== Excerpted data ==
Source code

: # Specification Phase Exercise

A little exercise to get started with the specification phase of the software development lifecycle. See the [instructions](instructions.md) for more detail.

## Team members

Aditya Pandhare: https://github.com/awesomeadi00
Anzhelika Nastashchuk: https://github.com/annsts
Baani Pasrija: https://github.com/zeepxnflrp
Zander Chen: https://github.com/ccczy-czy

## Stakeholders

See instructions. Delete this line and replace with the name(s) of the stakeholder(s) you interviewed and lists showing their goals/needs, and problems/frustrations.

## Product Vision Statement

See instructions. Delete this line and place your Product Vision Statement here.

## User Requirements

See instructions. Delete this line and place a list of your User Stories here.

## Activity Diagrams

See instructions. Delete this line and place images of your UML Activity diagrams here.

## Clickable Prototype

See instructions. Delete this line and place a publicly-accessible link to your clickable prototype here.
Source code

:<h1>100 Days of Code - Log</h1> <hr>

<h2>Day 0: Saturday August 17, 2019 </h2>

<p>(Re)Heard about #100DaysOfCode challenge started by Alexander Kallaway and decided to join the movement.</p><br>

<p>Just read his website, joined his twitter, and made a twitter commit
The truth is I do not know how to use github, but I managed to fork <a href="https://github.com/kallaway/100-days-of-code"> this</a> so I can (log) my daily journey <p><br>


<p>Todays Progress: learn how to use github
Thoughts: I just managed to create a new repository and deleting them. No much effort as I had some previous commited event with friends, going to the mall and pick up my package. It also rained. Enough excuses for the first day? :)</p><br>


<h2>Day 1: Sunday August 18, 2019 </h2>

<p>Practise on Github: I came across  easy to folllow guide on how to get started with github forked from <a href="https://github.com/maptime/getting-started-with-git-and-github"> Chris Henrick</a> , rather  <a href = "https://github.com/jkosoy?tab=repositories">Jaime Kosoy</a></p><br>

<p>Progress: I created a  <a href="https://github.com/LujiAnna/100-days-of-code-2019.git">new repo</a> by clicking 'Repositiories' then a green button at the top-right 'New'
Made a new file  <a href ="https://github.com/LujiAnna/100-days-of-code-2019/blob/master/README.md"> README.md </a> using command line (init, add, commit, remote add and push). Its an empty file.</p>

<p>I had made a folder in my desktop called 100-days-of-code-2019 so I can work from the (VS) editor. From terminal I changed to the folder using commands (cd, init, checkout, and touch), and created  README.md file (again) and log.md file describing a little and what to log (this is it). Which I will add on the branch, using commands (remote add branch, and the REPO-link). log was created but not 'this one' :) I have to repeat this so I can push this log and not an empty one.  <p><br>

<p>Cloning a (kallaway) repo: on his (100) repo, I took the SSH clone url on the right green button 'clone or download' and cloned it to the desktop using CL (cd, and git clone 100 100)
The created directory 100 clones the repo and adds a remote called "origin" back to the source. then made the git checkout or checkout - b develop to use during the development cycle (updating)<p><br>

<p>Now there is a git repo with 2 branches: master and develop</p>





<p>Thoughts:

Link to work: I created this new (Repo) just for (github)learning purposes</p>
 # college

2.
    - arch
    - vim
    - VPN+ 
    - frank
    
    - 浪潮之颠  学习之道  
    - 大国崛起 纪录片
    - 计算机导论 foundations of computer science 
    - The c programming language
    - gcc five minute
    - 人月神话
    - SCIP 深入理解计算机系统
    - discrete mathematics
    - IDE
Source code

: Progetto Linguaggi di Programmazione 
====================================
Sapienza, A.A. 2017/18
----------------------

== Activity ==
Count up the lines in the records that contain the word "Delete" and reply with that figure only.

== Answer for the task ==
5